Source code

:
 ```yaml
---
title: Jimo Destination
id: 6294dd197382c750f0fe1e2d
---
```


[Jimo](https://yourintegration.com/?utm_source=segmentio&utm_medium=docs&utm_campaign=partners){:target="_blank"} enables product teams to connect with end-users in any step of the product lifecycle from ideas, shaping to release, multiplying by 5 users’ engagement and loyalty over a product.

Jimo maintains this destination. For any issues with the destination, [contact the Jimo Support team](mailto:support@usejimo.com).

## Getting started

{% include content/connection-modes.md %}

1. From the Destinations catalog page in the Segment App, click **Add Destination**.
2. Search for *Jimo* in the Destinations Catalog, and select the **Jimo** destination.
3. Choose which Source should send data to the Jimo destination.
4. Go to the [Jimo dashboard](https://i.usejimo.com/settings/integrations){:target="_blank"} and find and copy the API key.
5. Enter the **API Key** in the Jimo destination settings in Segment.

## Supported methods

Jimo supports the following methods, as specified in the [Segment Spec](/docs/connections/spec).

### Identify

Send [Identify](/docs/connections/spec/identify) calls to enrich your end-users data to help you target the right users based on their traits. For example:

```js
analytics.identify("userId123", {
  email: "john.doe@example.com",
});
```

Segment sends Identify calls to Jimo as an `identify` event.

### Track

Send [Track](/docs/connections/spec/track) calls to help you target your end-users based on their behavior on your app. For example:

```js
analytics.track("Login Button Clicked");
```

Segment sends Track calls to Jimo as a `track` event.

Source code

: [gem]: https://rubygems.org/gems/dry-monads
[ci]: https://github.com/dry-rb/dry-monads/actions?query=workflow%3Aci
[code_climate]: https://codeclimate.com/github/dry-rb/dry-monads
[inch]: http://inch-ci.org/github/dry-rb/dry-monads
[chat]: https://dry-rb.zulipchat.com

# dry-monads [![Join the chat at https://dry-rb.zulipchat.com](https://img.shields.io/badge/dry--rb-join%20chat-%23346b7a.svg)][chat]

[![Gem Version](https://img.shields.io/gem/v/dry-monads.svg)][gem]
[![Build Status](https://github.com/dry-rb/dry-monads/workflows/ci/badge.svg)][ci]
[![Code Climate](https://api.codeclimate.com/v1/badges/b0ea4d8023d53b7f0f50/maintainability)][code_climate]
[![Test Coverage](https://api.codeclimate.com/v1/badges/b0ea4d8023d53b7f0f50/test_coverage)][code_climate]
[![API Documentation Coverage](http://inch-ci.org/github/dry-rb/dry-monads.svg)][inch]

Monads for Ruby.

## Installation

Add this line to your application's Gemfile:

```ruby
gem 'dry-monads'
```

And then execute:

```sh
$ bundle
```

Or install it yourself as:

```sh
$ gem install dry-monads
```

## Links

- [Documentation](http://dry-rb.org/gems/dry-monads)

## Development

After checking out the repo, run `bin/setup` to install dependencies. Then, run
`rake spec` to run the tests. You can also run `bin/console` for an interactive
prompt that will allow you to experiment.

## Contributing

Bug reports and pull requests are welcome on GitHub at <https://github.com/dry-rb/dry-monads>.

| Work item |
Whenever the string "event" shows up in a line of the records, copy that line.

| Answer below |
Segment sends Identify calls to Jimo as an `identify` event.
Segment sends Track calls to Jimo as a `track` event.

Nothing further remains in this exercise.